- _Data for review_

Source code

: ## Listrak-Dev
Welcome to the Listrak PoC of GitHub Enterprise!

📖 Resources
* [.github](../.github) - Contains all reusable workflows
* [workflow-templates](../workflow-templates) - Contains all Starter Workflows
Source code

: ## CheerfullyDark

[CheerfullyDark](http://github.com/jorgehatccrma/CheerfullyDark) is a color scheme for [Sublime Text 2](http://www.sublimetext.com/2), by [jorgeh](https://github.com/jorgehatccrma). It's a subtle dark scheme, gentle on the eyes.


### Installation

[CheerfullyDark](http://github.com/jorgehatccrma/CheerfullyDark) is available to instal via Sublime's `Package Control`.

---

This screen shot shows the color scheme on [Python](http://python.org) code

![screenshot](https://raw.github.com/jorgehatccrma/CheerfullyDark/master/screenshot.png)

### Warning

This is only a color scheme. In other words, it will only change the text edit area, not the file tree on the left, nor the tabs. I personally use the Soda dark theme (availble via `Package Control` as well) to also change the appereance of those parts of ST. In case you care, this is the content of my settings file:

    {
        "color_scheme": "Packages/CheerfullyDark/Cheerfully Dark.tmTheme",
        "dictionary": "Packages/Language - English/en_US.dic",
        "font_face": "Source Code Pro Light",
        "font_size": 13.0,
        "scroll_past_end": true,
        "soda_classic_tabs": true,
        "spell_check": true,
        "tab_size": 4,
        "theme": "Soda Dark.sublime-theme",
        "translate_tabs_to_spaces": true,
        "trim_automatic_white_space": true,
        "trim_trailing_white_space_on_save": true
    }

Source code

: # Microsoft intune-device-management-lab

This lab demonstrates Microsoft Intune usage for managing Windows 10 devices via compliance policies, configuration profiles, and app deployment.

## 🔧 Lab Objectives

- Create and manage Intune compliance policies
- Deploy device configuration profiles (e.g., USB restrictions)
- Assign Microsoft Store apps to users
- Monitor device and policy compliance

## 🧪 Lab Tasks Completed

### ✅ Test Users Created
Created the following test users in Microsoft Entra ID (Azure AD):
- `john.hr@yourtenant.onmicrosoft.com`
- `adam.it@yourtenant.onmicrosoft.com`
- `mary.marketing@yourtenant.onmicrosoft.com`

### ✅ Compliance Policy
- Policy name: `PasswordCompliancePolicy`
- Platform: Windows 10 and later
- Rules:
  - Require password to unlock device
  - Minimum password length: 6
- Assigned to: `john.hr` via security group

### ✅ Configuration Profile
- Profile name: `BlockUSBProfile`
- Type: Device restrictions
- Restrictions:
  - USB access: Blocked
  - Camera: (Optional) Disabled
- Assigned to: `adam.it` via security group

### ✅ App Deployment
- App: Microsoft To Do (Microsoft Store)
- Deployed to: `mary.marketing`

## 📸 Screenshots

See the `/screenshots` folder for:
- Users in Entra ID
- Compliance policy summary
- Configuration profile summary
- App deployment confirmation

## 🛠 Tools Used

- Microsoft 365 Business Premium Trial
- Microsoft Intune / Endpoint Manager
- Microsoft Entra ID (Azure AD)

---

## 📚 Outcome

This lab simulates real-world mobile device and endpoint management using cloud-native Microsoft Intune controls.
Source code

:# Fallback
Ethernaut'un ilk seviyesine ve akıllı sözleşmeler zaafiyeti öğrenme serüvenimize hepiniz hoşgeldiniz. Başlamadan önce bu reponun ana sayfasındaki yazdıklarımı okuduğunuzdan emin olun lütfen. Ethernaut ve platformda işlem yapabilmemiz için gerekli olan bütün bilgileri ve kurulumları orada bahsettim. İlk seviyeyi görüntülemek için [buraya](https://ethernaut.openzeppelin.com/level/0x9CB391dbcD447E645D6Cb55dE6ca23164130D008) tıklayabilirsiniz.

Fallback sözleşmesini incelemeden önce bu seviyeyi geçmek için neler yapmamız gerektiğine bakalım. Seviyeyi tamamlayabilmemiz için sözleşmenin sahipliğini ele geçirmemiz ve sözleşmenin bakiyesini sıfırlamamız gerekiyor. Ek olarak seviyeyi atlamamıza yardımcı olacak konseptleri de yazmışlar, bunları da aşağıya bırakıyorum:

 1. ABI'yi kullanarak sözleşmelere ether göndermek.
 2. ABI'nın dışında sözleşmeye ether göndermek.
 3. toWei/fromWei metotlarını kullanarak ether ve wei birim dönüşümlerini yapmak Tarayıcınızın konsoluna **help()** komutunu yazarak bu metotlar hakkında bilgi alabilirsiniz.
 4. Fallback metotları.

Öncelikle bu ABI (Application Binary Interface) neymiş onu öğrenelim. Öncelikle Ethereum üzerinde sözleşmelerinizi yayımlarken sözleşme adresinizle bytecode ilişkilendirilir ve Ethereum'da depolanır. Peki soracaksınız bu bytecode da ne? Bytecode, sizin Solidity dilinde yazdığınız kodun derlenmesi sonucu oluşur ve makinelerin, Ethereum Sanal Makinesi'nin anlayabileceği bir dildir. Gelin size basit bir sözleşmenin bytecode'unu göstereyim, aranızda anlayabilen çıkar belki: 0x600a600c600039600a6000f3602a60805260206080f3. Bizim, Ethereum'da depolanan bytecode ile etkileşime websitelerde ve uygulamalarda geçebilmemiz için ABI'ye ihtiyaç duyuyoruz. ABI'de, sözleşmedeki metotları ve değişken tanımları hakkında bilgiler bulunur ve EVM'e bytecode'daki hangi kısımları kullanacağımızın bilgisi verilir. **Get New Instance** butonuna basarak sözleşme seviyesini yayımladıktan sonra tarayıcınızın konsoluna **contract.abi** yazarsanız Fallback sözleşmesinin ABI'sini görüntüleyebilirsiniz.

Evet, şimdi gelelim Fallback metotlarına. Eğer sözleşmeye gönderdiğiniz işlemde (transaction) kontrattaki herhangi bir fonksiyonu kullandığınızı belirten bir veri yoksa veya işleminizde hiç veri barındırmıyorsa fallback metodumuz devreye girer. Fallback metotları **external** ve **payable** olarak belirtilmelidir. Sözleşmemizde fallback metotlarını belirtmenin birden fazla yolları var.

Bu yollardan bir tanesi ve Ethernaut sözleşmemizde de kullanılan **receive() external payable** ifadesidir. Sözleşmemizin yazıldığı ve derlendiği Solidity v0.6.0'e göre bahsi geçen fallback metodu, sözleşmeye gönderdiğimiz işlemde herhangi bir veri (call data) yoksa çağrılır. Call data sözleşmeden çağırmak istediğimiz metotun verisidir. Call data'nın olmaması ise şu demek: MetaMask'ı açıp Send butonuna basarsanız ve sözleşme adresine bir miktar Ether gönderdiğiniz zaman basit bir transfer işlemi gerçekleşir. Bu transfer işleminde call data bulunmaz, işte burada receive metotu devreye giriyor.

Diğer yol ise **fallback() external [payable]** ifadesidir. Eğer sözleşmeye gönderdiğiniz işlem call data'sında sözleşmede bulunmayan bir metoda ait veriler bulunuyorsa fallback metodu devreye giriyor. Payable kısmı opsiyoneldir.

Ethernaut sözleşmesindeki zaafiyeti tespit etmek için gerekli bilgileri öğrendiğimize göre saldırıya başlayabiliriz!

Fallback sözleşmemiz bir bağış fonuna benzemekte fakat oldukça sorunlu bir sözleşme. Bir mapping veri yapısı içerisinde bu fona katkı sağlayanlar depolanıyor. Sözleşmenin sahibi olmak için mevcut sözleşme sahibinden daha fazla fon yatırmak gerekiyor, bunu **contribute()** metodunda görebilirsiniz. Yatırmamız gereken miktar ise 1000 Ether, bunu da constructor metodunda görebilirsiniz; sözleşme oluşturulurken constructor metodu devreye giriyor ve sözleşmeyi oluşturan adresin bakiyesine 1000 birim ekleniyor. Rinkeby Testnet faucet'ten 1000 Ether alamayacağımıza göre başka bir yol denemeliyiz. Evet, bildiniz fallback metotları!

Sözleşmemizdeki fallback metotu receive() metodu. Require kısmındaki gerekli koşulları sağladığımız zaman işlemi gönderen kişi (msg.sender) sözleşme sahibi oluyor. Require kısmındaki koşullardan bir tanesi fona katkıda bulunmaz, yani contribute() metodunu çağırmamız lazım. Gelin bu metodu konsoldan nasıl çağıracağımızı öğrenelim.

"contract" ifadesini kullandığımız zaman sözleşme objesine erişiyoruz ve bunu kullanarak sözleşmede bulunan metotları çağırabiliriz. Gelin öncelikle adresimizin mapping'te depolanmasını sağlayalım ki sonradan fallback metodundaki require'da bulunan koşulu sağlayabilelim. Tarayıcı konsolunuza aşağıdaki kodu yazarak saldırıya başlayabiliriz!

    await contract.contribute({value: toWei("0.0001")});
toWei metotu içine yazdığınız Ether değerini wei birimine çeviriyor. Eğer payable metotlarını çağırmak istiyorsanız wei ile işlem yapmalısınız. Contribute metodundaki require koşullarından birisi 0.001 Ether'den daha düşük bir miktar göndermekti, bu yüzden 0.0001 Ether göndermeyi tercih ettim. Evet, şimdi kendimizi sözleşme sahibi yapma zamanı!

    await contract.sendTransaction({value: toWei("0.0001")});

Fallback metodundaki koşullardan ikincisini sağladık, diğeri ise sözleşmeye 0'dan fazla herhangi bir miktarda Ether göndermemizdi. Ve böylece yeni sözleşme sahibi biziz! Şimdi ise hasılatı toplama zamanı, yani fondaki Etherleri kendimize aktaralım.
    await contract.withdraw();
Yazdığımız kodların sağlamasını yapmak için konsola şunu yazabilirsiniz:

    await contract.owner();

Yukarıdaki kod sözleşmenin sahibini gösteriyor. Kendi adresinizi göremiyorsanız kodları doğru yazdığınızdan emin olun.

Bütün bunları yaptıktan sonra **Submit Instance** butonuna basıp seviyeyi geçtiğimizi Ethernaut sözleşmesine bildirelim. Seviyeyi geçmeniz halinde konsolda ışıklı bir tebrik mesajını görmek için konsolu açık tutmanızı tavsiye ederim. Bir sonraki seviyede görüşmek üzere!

- _Your instructions_
Above are the records. Copy the lines beginning at the one that has "is available to" and ending with the one that has "### Warning", unchanged.

- _Completed exercise_
[CheerfullyDark](http://github.com/jorgehatccrma/CheerfullyDark) is available to instal via Sublime's `Package Control`.

---

This screen shot shows the color scheme on [Python](http://python.org) code

![screenshot](https://raw.github.com/jorgehatccrma/CheerfullyDark/master/screenshot.png)

### Warning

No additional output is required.